WORK REQUIRED: Only lines holding "leftarrow" are wanted; copy each of them from the records below.

INFORMATION GIVEN:
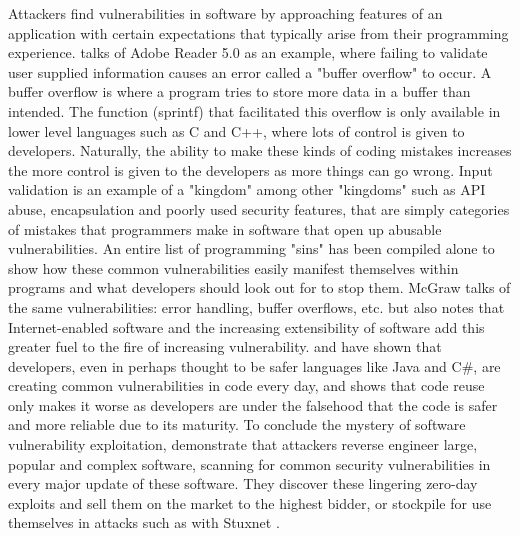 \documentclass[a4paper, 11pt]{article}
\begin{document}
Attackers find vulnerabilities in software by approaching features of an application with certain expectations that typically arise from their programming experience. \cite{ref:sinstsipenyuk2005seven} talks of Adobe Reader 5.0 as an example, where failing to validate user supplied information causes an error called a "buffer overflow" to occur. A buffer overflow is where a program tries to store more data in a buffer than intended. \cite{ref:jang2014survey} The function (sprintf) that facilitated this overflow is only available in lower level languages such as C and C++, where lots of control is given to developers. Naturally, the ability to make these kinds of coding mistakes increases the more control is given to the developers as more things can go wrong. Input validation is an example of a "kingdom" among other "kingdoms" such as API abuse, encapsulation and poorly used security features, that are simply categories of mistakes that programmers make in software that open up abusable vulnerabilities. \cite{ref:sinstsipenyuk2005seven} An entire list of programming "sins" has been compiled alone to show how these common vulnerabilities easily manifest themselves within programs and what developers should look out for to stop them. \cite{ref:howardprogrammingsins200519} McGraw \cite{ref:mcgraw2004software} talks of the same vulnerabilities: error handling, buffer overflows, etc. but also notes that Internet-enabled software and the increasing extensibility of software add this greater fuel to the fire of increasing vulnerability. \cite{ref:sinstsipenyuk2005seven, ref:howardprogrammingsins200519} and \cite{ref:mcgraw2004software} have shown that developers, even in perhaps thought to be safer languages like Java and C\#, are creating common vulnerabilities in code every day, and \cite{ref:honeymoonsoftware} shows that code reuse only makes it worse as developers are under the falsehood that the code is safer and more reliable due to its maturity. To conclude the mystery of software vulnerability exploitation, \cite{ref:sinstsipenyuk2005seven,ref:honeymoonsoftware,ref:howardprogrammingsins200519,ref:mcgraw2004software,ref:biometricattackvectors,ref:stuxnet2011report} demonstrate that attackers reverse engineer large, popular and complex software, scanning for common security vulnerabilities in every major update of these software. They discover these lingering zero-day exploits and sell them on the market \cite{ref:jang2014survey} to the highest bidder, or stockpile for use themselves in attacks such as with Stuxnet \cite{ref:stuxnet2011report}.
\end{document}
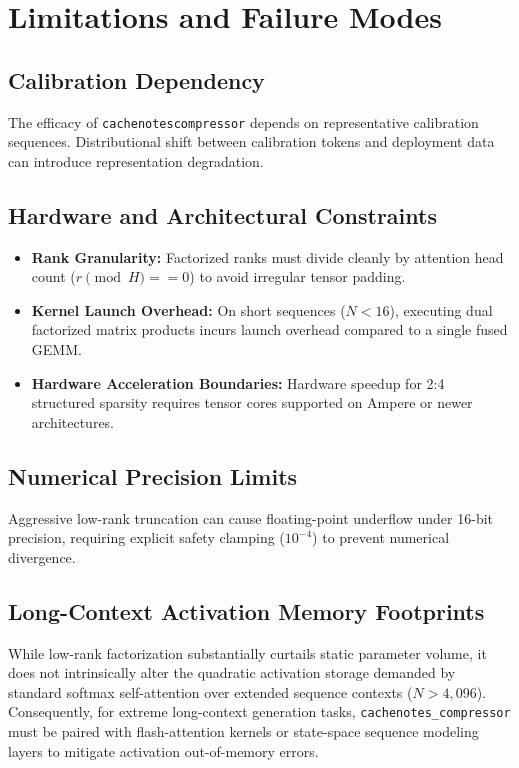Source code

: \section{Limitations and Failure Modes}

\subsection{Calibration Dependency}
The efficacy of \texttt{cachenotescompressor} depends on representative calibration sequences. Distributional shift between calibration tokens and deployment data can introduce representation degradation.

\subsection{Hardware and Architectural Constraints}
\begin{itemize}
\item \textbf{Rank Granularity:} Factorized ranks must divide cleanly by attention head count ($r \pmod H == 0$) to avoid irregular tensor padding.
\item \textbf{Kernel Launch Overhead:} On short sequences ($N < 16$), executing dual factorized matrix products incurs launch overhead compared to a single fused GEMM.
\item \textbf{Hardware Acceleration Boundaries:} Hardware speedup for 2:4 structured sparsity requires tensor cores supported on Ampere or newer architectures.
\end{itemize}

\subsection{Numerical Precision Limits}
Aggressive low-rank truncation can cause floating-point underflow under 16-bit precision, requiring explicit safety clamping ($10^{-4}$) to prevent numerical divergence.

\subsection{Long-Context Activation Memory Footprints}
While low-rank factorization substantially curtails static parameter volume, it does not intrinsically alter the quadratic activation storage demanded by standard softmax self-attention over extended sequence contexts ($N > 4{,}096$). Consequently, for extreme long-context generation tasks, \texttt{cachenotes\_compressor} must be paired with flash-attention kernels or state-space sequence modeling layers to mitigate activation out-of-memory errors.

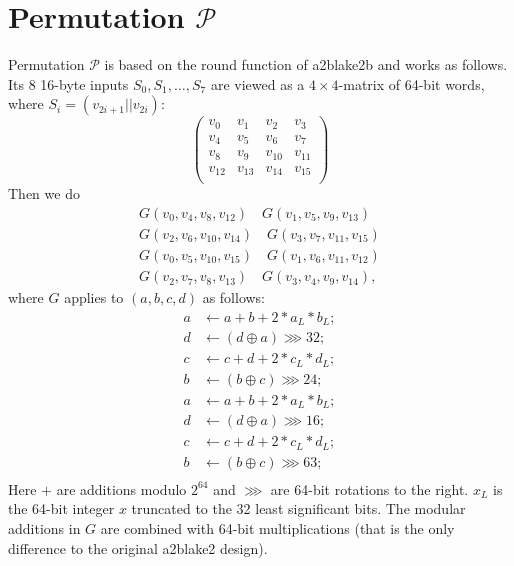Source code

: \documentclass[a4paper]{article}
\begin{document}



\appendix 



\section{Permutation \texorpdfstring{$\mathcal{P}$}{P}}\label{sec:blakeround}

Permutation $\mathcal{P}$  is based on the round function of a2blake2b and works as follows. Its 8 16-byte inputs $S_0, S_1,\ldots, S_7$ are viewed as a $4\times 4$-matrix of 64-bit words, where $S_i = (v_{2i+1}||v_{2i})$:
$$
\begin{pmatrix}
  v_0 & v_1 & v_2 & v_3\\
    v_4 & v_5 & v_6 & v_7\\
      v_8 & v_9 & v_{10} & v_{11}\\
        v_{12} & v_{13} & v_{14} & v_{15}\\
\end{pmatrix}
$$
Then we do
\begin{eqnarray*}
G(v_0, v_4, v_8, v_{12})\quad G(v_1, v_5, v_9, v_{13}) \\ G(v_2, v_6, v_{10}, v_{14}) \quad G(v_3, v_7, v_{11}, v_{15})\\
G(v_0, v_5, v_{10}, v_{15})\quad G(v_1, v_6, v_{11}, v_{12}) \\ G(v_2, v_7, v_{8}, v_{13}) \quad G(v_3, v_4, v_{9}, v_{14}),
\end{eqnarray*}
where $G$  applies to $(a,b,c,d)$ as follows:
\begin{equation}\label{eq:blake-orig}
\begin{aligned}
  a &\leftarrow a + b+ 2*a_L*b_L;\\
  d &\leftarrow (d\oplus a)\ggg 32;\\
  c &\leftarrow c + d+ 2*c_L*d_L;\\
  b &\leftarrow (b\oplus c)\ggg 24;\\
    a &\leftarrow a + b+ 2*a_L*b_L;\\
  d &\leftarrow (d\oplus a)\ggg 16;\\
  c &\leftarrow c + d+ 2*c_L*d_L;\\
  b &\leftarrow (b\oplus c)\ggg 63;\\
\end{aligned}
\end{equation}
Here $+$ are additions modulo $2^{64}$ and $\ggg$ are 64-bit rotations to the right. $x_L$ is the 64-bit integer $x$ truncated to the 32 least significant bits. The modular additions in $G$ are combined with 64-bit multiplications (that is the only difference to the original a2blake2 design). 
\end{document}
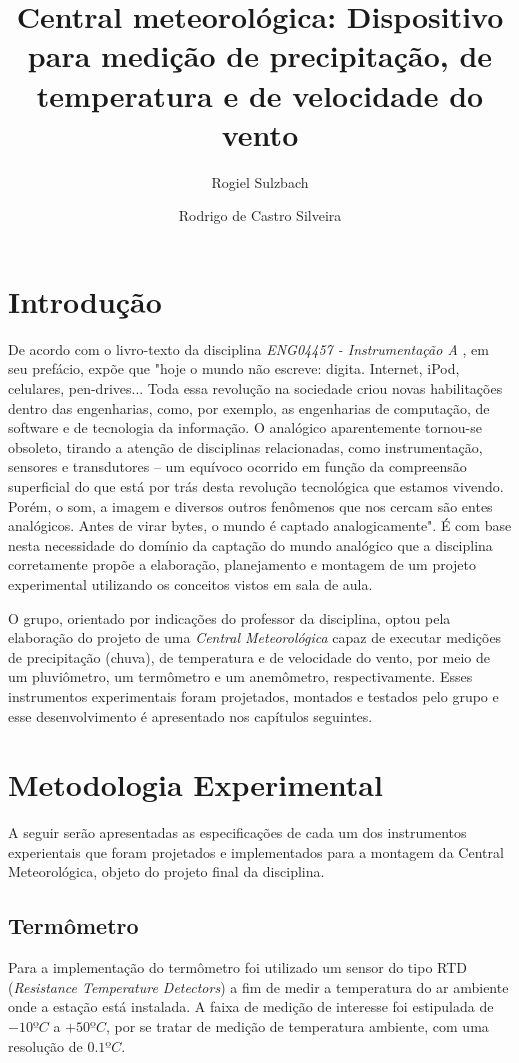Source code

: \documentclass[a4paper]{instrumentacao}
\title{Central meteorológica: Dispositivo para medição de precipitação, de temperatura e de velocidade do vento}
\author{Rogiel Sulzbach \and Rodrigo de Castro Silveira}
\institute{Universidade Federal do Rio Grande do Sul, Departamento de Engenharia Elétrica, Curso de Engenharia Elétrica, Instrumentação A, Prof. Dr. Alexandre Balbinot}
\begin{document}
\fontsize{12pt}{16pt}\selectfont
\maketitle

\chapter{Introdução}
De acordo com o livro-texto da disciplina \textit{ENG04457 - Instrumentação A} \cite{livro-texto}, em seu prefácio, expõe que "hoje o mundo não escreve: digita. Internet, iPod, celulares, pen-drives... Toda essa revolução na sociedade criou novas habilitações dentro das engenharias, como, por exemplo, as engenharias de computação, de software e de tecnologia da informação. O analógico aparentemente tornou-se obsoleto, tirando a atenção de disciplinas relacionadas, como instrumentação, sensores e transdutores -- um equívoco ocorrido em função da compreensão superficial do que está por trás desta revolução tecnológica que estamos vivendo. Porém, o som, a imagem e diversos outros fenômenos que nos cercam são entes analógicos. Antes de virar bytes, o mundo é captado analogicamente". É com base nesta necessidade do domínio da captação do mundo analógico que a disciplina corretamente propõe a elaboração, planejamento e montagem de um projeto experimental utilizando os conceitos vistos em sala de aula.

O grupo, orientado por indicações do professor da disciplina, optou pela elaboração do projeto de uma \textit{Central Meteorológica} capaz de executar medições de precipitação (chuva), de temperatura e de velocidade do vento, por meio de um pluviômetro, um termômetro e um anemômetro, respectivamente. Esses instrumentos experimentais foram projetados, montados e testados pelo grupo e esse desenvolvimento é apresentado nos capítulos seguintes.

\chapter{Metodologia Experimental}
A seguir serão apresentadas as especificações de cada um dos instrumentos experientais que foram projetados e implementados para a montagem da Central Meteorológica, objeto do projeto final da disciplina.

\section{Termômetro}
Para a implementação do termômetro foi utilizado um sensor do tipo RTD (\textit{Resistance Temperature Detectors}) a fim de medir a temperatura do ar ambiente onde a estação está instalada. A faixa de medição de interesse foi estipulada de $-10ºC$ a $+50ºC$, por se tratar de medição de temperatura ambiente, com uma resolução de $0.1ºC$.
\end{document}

WRITTEN SOLUTION:
  a &\leftarrow a + b+ 2*a_L*b_L;\\
  d &\leftarrow (d\oplus a)\ggg 32;\\
  c &\leftarrow c + d+ 2*c_L*d_L;\\
  b &\leftarrow (b\oplus c)\ggg 24;\\
    a &\leftarrow a + b+ 2*a_L*b_L;\\
  d &\leftarrow (d\oplus a)\ggg 16;\\
  c &\leftarrow c + d+ 2*c_L*d_L;\\
  b &\leftarrow (b\oplus c)\ggg 63;\\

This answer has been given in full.